The terrifying part is how much I want it to be.
We finish lunch with Tavia chattering about her latest projects and Pickles providing completely unnecessary statistical analysis of our eating speeds. Cetus watches his daughter with helpless affection, occasionally catching my eye with those meaningful glances that make my stomach flip.
This is what I’ve been running from. This warmth, this belonging, this terrifying hope that maybe I could have this.
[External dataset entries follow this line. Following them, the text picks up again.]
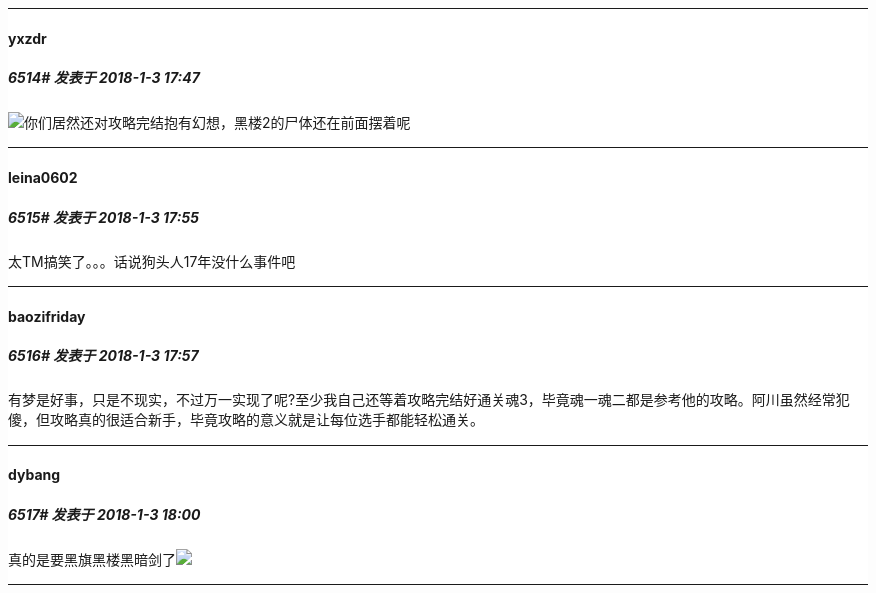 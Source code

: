 





-----

####  yxzdr  
##### 6514#       发表于 2018-1-3 17:47



<img src="https://static.saraba1st.com/image/smiley/face2017/001.png" referrerpolicy="no-referrer">你们居然还对攻略完结抱有幻想，黑楼2的尸体还在前面摆着呢







-----

####  leina0602  
##### 6515#       发表于 2018-1-3 17:55




太TM搞笑了。。。话说狗头人17年没什么事件吧







-----

####  baozifriday  
##### 6516#       发表于 2018-1-3 17:57




有梦是好事，只是不现实，不过万一实现了呢?至少我自己还等着攻略完结好通关魂3，毕竟魂一魂二都是参考他的攻略。阿川虽然经常犯傻，但攻略真的很适合新手，毕竟攻略的意义就是让每位选手都能轻松通关。







-----

####  dybang  
##### 6517#       发表于 2018-1-3 18:00




真的是要黑旗黑楼黑暗剑了<img src="https://static.saraba1st.com/image/smiley/face2017/037.png" referrerpolicy="no-referrer">







-----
“Captain,” Pickles says quietly in my ear. “Incoming transmission on a secured channel. It’s from Junction One. Mother Morrison is requesting communication.”
The warmth evaporates.
“Can you route it to my personal unit?”
“Affirmative. However, I should note that the Terraforming Specialist’s hearing range likely encompasses your conversation radius.”
Great.
I excuse myself from the table, moving to the corridor. Cetus’s eyes follow me, concerned but not pushing.
“Foxton here.”
“Dove.” Mother’s voice is tight. “I’ve been reviewing your route data. You’re significantly behind schedule, and I’m seeing concerning flag activity from the Blackstar Collective regarding your location.”
“The storm trapped me at the delivery site. I’m working on it—”
“Kid, I’ve got eyes in three systems, and they’re all telling me the same thing—Blackstar dispatched a recovery team to your last known coordinates. Not their usual collection thugs, either. These are the serious ones.”
Ice floods my veins. “How long?”
“The storm will slow them down, but they’ve got advanced shielding—better than standard civilian protection. I’d say three days, maybe four if the electromagnetic interference is bad enough. Not the full week you were hoping for.”
Three days. The message said seventy-two hours for contact—that must be when they expect to arrive.
“Can you move the ship once weather clears?”
“Not without repairs I don’t have time or money to complete.”
Mother’s quiet for a moment. “There are OOPS emergency hardship funds. I could authorize—”
“No. I’m not taking charity.”
“It’s not charity, it’s a safety net—”
“I said no.”
Silence. Then: “You’re as stubborn as your father was. He’d be proud and exasperated in equal measure.”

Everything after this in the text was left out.